OK, so Clinton, ambitious striver that he is, realizes Democrats can only win if they convince the people they’re Republicans. In 1992, he kicked butt by saying leadership is all about the economy and that the middle class must be coddled and preserved. But he did it with charm and empathy; he cared like a Democrat but he thought like a Republican—a winning combination for eight years.

So Bush says, OK, the only way the GOP can win after years of glorious economic prosperity is by hiding Newt and Dole and the whole Bob Dornan wing and running as Republicans posing as Democrats posing as Republicans. Offer Clintonian compassion and vague economic promises, combined with a little saber rattling, and presto.

THE WHOLE THING is as sincere as Bush Senior’s famous: “Message: I care.”

And it looks as ridiculous as Mike Dukakis wearing an armored assault vehicle.

Here is a candidate who is already sincerity-challenged, whose whole career (tiny as it is) is filled with questions about his brains, accomplishments, and whereabouts during a decade or two, delivering the party’s least sincere message ever: The Republican Party—we love Negroes and poor people and whatever now! Ronald Reagan (not to mention Strom Thurmond) must be rolling over in his deathbed—or is it grave? Will somebody please tell me if Reagan is dead yet? And how is Thurmond doing? And what about Franco?
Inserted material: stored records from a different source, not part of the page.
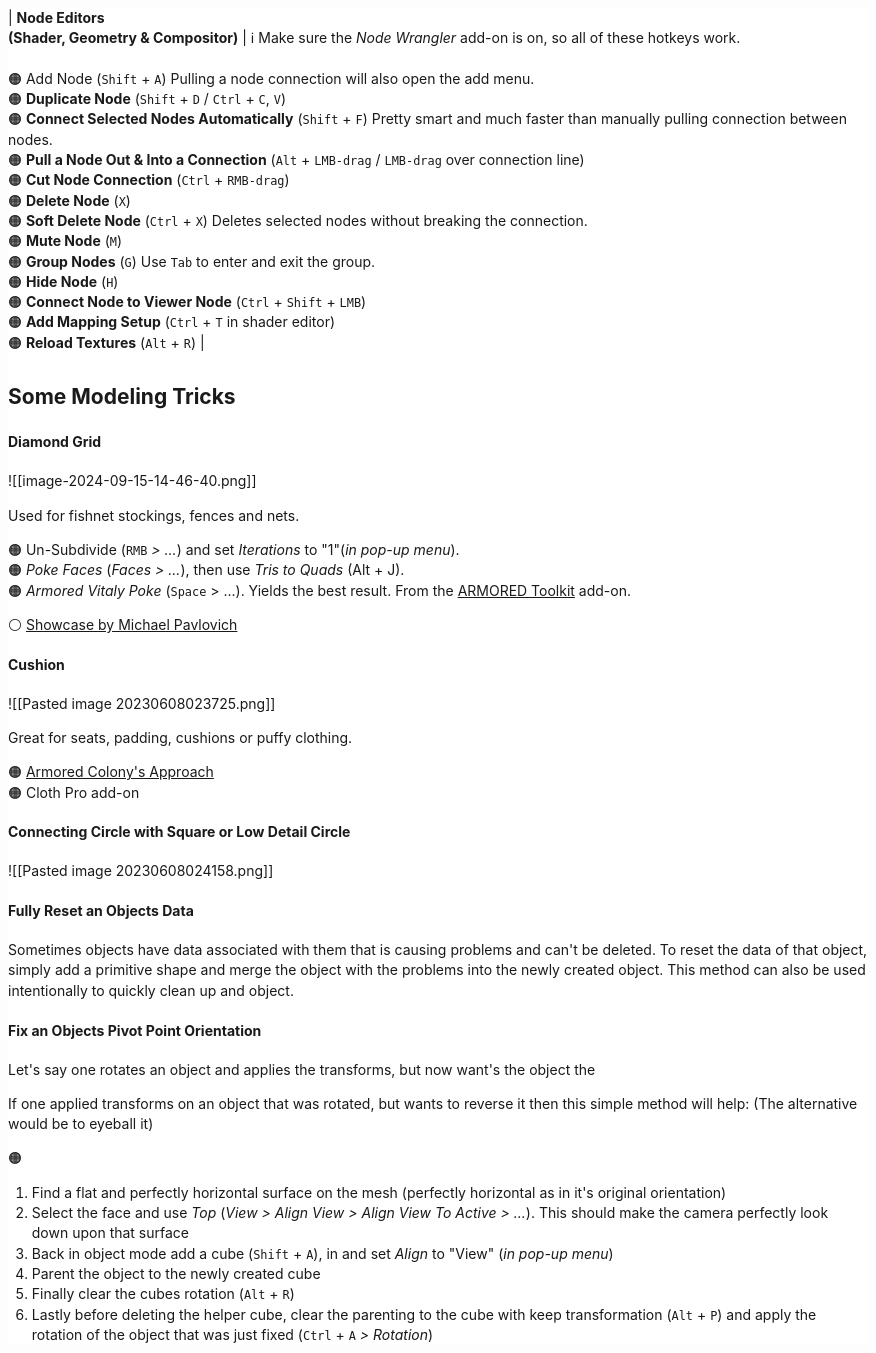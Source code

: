 | **Node Editors<br>(Shader, Geometry & Compositor)** | ℹ️ Make sure the _Node Wrangler_ add-on is on, so all of these hotkeys work.<br><br>🟠 Add Node (`Shift` + `A`) Pulling a node connection will also open the add menu.<br>🟠 **Duplicate Node** (`Shift` + `D` / `Ctrl` + `C`, `V`)<br>🟠 **Connect Selected Nodes Automatically** (`Shift` + `F`) Pretty smart and much faster than manually pulling connection between nodes.<br>🟠 **Pull a Node Out & Into a Connection** (`Alt` + `LMB-drag` / `LMB-drag` over connection line)<br>🟠 **Cut Node Connection** (`Ctrl` + `RMB-drag`)<br>🟠 **Delete Node** (`X`)<br>🟠 **Soft Delete Node** (`Ctrl` + `X`) Deletes selected nodes without breaking the connection.<br>🟠 **Mute Node** (`M`)<br>🟠 **Group Nodes** (`G`) Use `Tab` to enter and exit the group.<br>🟠 **Hide Node** (`H`)<br>🟠 **Connect Node to Viewer Node** (`Ctrl` + `Shift` + `LMB`)<br>🟠 **Add Mapping Setup** (`Ctrl` + `T` in shader editor)<br>🟠 **Reload Textures** (`Alt` + `R`) |



## Some Modeling Tricks

####  Diamond Grid
![[image-2024-09-15-14-46-40.png]]

Used for fishnet stockings, fences and nets.

🟠 Un-Subdivide (`RMB` _> ..._) and set _Iterations_ to "1"(_in pop-up menu_).<br>
🟠 _Poke Faces_ (_Faces > ..._), then use _Tris to Quads_ (Alt + J).<br>
🟠 _Armored Vitaly Poke_ (`Space` > ...). Yields the best result. From the [ARMORED Toolkit](https://armoredcolony.gumroad.com/l/toolkit) add-on.

⚪ [Showcase by Michael Pavlovich](https://www.youtube.com/watch?v=wv3uNqr1Rf4)
#### Cushion
![[Pasted image 20230608023725.png]]

Great for seats, padding, cushions or puffy clothing.

🟠 [Armored Colony's Approach](https://youtu.be/HsBvq2j5zt8)<br>
🟠 Cloth Pro add-on

#### Connecting Circle with Square or Low Detail Circle
![[Pasted image 20230608024158.png]]

#### Fully Reset an Objects Data

Sometimes objects have data associated with them that is causing problems and can't be deleted. To reset the data of that object, simply add a primitive shape and merge the object with the problems into the newly created object. This method can also be used intentionally to quickly clean up and object.

#### Fix an Objects Pivot Point Orientation

Let's say one rotates an object and applies the transforms, but now want's the object the 

If one applied transforms on an object that was rotated, but wants to reverse it then this simple method will help: (The alternative would be to eyeball it)

🟠
1. Find a flat and perfectly horizontal surface on the mesh (perfectly horizontal as in it's original orientation)
2. Select the face and use _Top_ (_View > Align View > Align View To Active > ..._). This should make the camera perfectly look down upon that surface
3. Back in object mode add a cube (`Shift` + `A`), in and set _Align_ to "View" (_in pop-up menu_)
4. Parent the object to the newly created cube
5. Finally clear the cubes rotation (`Alt` + `R`)
6. Lastly before deleting the helper cube, clear the parenting to the cube with keep transformation (`Alt` + `P`) and apply the rotation of the object that was just fixed (`Ctrl` + `A` _> Rotation_)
If you watched Reagan, if you read the Edmund Morris creepy bio/fantasy, the one thing you know about the Gipper is that he truly, truly believed every insincere thing he ever said. That’s what actors do. Bush can barely mouth what his speechwriters are dishing out. After his speech, throughout which he looked pained, he woodenly walked the platform—like Al Gore on a playground—looking for friends. His expression seemed to indicate he’d just had Reagan’s colorectal surgery rather than just picked up Reagan’s mantle.

And his speechwriters—through Bush—had revealed their desperation: This serious, long-winded bore of a speech grasped at every clich頁merican politics has to offer, and did it poorly. It’s as if his staff ransacked the Political Slogans Museum but didn’t know what they were looking for—like two-bit burglars in an art museum. The larceny ranged from “We are coming home,” (McGovern’s 1972 slogan: “Come Home America”) to “Americans live on the sunrise side of the mountain” (confusion with Reagan’s “It’s morning in America” gratefully appreciated). Plus perennial chestnuts such as “we will renew America” and “America is ready for a new beginning,” both of which were probably used by Christopher Columbus.

SURE, LARCENY and triteness in politics are expected. But the speech just couldn’t pass the straight-face test (unless, of course, you are a TV pundit, in which case you talk solemnly about how Bush did a great job of not falling off the stage or hurting himself—isn’t this what we say about toddlers?).

Even if you choose to believe Bush’s Clintonian rhetoric about caring for and uplifting people, did you buy this central bit about being some Midland, Texas, outsider? “I don’t have a lot of things that come from Washington,” he says, trying to distance himself from DC partisanship. Don’t have a lot of things from Washington? Your father was the fucking president of the United States! Vice president, too. Before that he ran the GOP, the CIA, and was ambassador to China and a Congressman! Your granddaddy was a US senator and you have benefited from political and financial favors all your life: You are a product of Washington. Washington made you, boy George.

And all that ugliness in Washington during the Clinton years: that was your party shutting down the government, impeaching a popular president, and taking out a contract on America. Yes, that was your people, your party, your legacy.

If Al Gore can’t womp this chump, he deserves to lose and we deserve what we get. The GOP convention may have mobilized the Republican base—but it mobilized me too. I can’t wait to vote—when I get done puking.